1971 Fredericton Encaenia

Alumni Oration

Delivered by: Cambon, Eileen Nason

Content
"Urges Greater Role for Women in World Affairs" Daily Gleaner (26 May 1971). (UA Case 67a, Box 2)

Dr. Eileen Nason Cambon, alumni speaker at the UNB annual alumni dinner challenged Canadian women to share more in the issues and problems of the country and the world.

Dr. Cambon told alumni at the dinner that women have an extremely important role to play in solving the problems of population explosion, poverty, hunger, and congestion. Since the reduction of these problems depend largely on family limitation programs, "most of the impact of the programs must be on the women and the girls of the countries…", she said. "This has made the role of women even more important in terms of our future survival as a civilized society."

Resource Wastage

Dr. Cambon said women in the thirty-five to seventy-five year age bracket represent a wastage of human resources. This two thirds of women’s active adult lives should be occupied by something other than motherhood, she said. Referring to these years as "the equivalent of a second life," Dr. Cambon said "women must stop side-stepping to easy pursuits and try to plan ahead for the years between thirty-five and seventy-five."
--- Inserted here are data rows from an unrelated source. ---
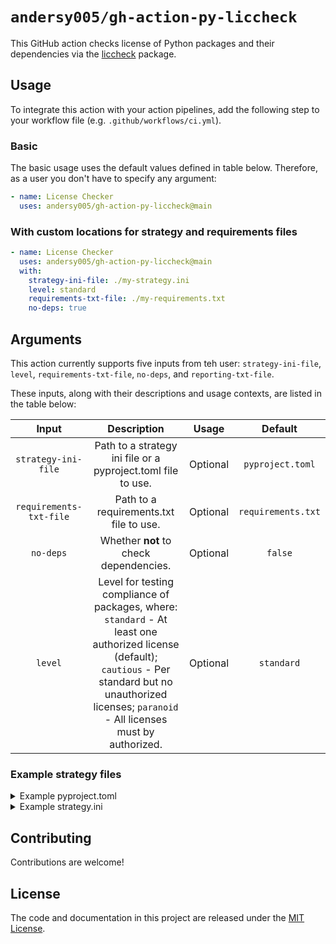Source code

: # `andersy005/gh-action-py-liccheck`

This GitHub action checks license of Python packages and their dependencies via the [liccheck](https://github.com/dhatim/python-license-check) package.

## Usage

To integrate this action with your action pipelines, add the following step to your workflow file (e.g. `.github/workflows/ci.yml`).

### Basic

The basic usage uses the default values defined in table below. Therefore, as a user you don't have to specify any argument:

```yaml
- name: License Checker
  uses: andersy005/gh-action-py-liccheck@main
```

### With custom locations for strategy and requirements files

```yaml
- name: License Checker
  uses: andersy005/gh-action-py-liccheck@main
  with:
    strategy-ini-file: ./my-strategy.ini
    level: standard
    requirements-txt-file: ./my-requirements.txt
    no-deps: true
```

## Arguments

This action currently supports five inputs from teh user: `strategy-ini-file`, `level`, `requirements-txt-file`, `no-deps`, and `reporting-txt-file`.

These inputs, along with their descriptions and usage contexts, are listed in the table below:

|          Input          |                                                                                                  Description                                                                                                   |  Usage   |      Default       |
| :---------------------: | :------------------------------------------------------------------------------------------------------------------------------------------------------------------------------------------------------------: | :------: | :----------------: |
|   `strategy-ini-file`   |                                                                          Path to a strategy ini file or a pyproject.toml file to use.                                                                          | Optional |  `pyproject.toml`  |
| `requirements-txt-file` |                                                                                    Path to a requirements.txt file to use.                                                                                     | Optional | `requirements.txt` |
|        `no-deps`        |                                                                                     Whether **not** to check dependencies.                                                                                     | Optional |      `false`       |
|         `level`         | Level for testing compliance of packages, where: `standard` - At least one authorized license (default); `cautious` - Per standard but no unauthorized licenses; `paranoid` - All licenses must by authorized. | Optional |     `standard`     |

### Example strategy files

<details>
<summary>Example pyproject.toml</summary>

```toml
[tool.liccheck]
authorized_licenses = [
        "bsd",
        "new bsd",
        "bsd license",
        "new bsd license",
        "simplified bsd",
        "apache",
        "apache 2.0",
        "apache software license",
        "apache software",
        "gnu lgpl",
        "lgpl with exceptions or zpl",
        "isc license",
        "isc license (iscl)",
        "mit",
        "mit license",
        "python software foundation license",
        "zpl 2.1"
]

unauthorized_licenses = [
        "gpl v3"
]

[tool.liccheck.authorized_packages]
uuid = "<=1.30"
```

</details>

<details>
<summary>Example strategy.ini</summary>

```ini
# Authorized and unauthorized licenses in LOWER CASE
[Licenses]
authorized_licenses:
        bsd
        new bsd
        bsd license
        new bsd license
        simplified bsd
        apache
        apache 2.0
        apache software license
        apache software
        gnu lgpl
        lgpl with exceptions or zpl
        isc license
        isc license (iscl)
        mit
        mit license
        python software foundation license
        zpl 2.1

unauthorized_licenses:
        gpl v3

[Authorized Packages]
uuid: 1.30

```

</details>

## Contributing

Contributions are welcome!

## License

The code and documentation in this project are released under the
[MIT License](LICENSE).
"If one observes the sedentary, boring lives so many of our senior citizens lead, one is faced with the fact that they neglected their development as complete human beings. After forty years of home and family being her only involvement, the older woman cannot change her pattern of living."

"The new life-cycle for women makes it imperative that girls should be prepared for energetic usefulness in the later years of their lives," she said deploring the fact that of the 260,000 women sixty-five and over now in the country living alone, many are widows living on pension, and barely above the poverty line.
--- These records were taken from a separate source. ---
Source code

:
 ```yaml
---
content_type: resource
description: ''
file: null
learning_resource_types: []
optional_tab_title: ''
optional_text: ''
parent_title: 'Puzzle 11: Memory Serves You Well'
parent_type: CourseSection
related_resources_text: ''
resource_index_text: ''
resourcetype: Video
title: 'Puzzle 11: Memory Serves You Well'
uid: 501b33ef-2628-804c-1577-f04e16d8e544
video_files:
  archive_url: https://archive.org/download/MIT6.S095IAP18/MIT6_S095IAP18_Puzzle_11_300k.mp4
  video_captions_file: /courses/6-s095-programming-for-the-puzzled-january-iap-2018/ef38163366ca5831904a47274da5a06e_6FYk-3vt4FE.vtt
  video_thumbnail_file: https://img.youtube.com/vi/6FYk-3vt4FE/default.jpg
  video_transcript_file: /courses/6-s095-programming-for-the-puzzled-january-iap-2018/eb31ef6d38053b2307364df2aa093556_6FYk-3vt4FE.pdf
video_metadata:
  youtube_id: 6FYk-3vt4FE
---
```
"Girls and women must be encouraged to seek self-fulfillment as human beings, rather than merely as females," she said.

Referring to the career woman, Dr. Cambon said she must, like anybody else "earn her place in the sun."

"Women in the professions must make their choices. That many refuse by taking the easy way out, is a reason why North American women have not kept pace with their sisters in India and Russia."